Outage postmortem: 10th of March

Created: 2017/03/15 22:48:56+0000

My website suffered a recent outage and having identified the likely problem I thought I would do a postmortem. On the 10th of March, a Friday evening, my website stopped responding to requests. The ngnix server remained up and timed out the requests. Service resumed after restarting the Tomcat server. There is still some uncertainty but it appears the cause of the failure was the inability to get database connections from the pool.

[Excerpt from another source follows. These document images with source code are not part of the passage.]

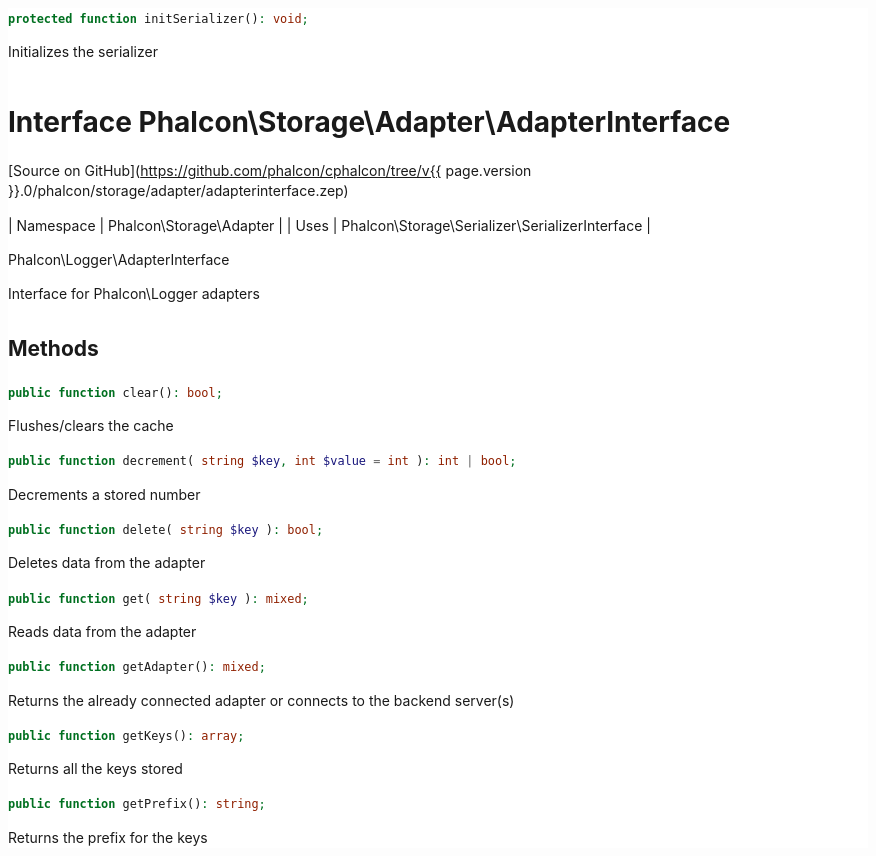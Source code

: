 
```php
protected function initSerializer(): void;
```
Initializes the serializer



        
<h1 id="Storage_Adapter_AdapterInterface">Interface Phalcon\Storage\Adapter\AdapterInterface</h1>

[Source on GitHub](https://github.com/phalcon/cphalcon/tree/v{{ page.version }}.0/phalcon/storage/adapter/adapterinterface.zep)

| Namespace  | Phalcon\Storage\Adapter |
| Uses       | Phalcon\Storage\Serializer\SerializerInterface |

Phalcon\Logger\AdapterInterface

Interface for Phalcon\Logger adapters


## Methods
```php
public function clear(): bool;
```
Flushes/clears the cache


```php
public function decrement( string $key, int $value = int ): int | bool;
```
Decrements a stored number


```php
public function delete( string $key ): bool;
```
Deletes data from the adapter


```php
public function get( string $key ): mixed;
```
Reads data from the adapter


```php
public function getAdapter(): mixed;
```
Returns the already connected adapter or connects to the backend
server(s)


```php
public function getKeys(): array;
```
Returns all the keys stored


```php
public function getPrefix(): string;
```
Returns the prefix for the keys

This site uses Filters to process the request and gather the information needed for it. Each Filter requiring a DB connection obtained its own from the pool. This meant that a single request might require up to four DB connections to process. The connection pool size was configured for a maximum of eight connections. I think that multiple requests each obtained a DB connection but none recevied enough to complete succesfuly. This left each thread blocked waiting for additional DB connections from the pool.

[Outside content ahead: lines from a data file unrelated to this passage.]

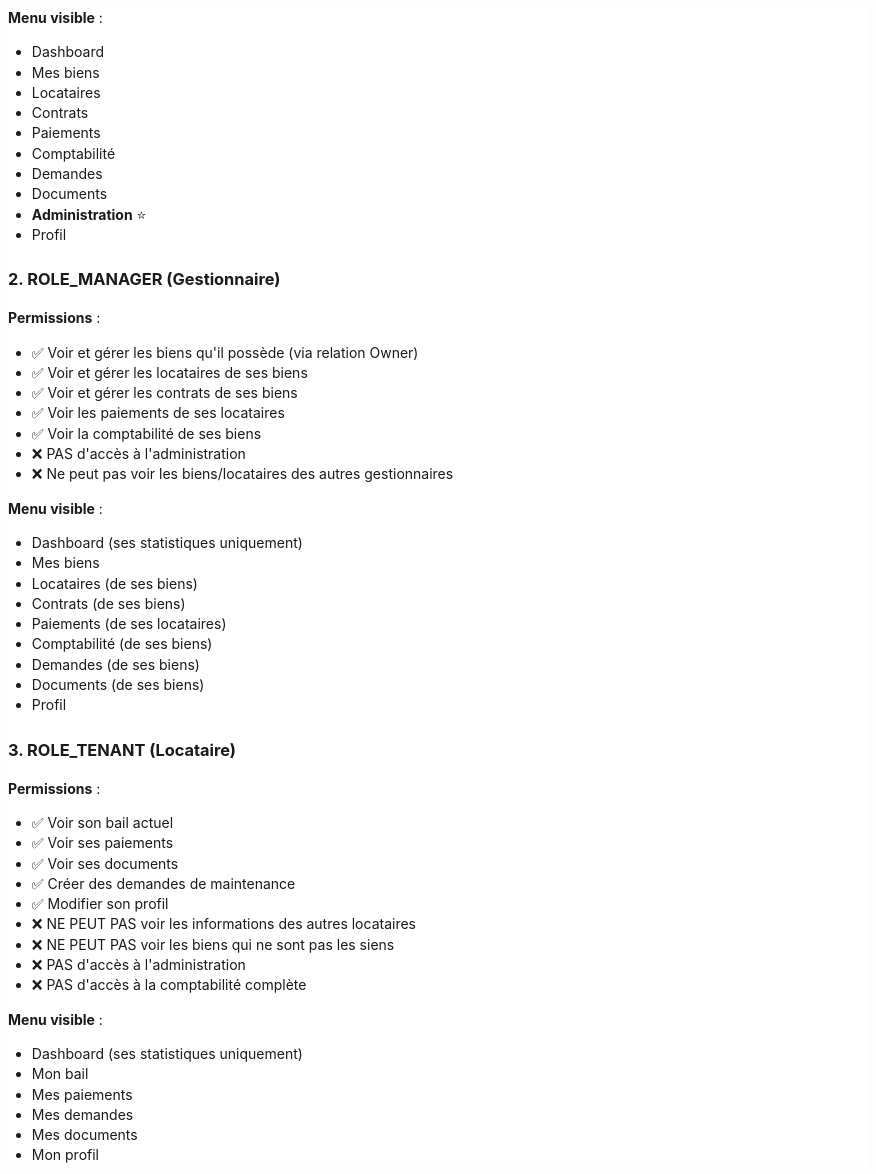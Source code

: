 **Menu visible** :
- Dashboard
- Mes biens
- Locataires
- Contrats
- Paiements
- Comptabilité
- Demandes
- Documents
- **Administration** ⭐
- Profil

### 2. ROLE_MANAGER (Gestionnaire)

**Permissions** :
- ✅ Voir et gérer les biens qu'il possède (via relation Owner)
- ✅ Voir et gérer les locataires de ses biens
- ✅ Voir et gérer les contrats de ses biens
- ✅ Voir les paiements de ses locataires
- ✅ Voir la comptabilité de ses biens
- ❌ PAS d'accès à l'administration
- ❌ Ne peut pas voir les biens/locataires des autres gestionnaires

**Menu visible** :
- Dashboard (ses statistiques uniquement)
- Mes biens
- Locataires (de ses biens)
- Contrats (de ses biens)
- Paiements (de ses locataires)
- Comptabilité (de ses biens)
- Demandes (de ses biens)
- Documents (de ses biens)
- Profil

### 3. ROLE_TENANT (Locataire)

**Permissions** :
- ✅ Voir son bail actuel
- ✅ Voir ses paiements
- ✅ Voir ses documents
- ✅ Créer des demandes de maintenance
- ✅ Modifier son profil
- ❌ NE PEUT PAS voir les informations des autres locataires
- ❌ NE PEUT PAS voir les biens qui ne sont pas les siens
- ❌ PAS d'accès à l'administration
- ❌ PAS d'accès à la comptabilité complète

**Menu visible** :
- Dashboard (ses statistiques uniquement)
- Mon bail
- Mes paiements
- Mes demandes
- Mes documents
- Mon profil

Two main changes were made to address this issue. A single DB connection is shared by all Filters dealing with the request. The first Filter to need a DB connection is responsible for obtaining and releasing the connection. The connection is passed as a servlet request attribute to the later Filters. Abandoned connections are now removed by Tomcat. After a fixed period Tomcat will identify DB connections as abandoned and remove them. This should ensure that DB conenctions can be obtained for requests in future.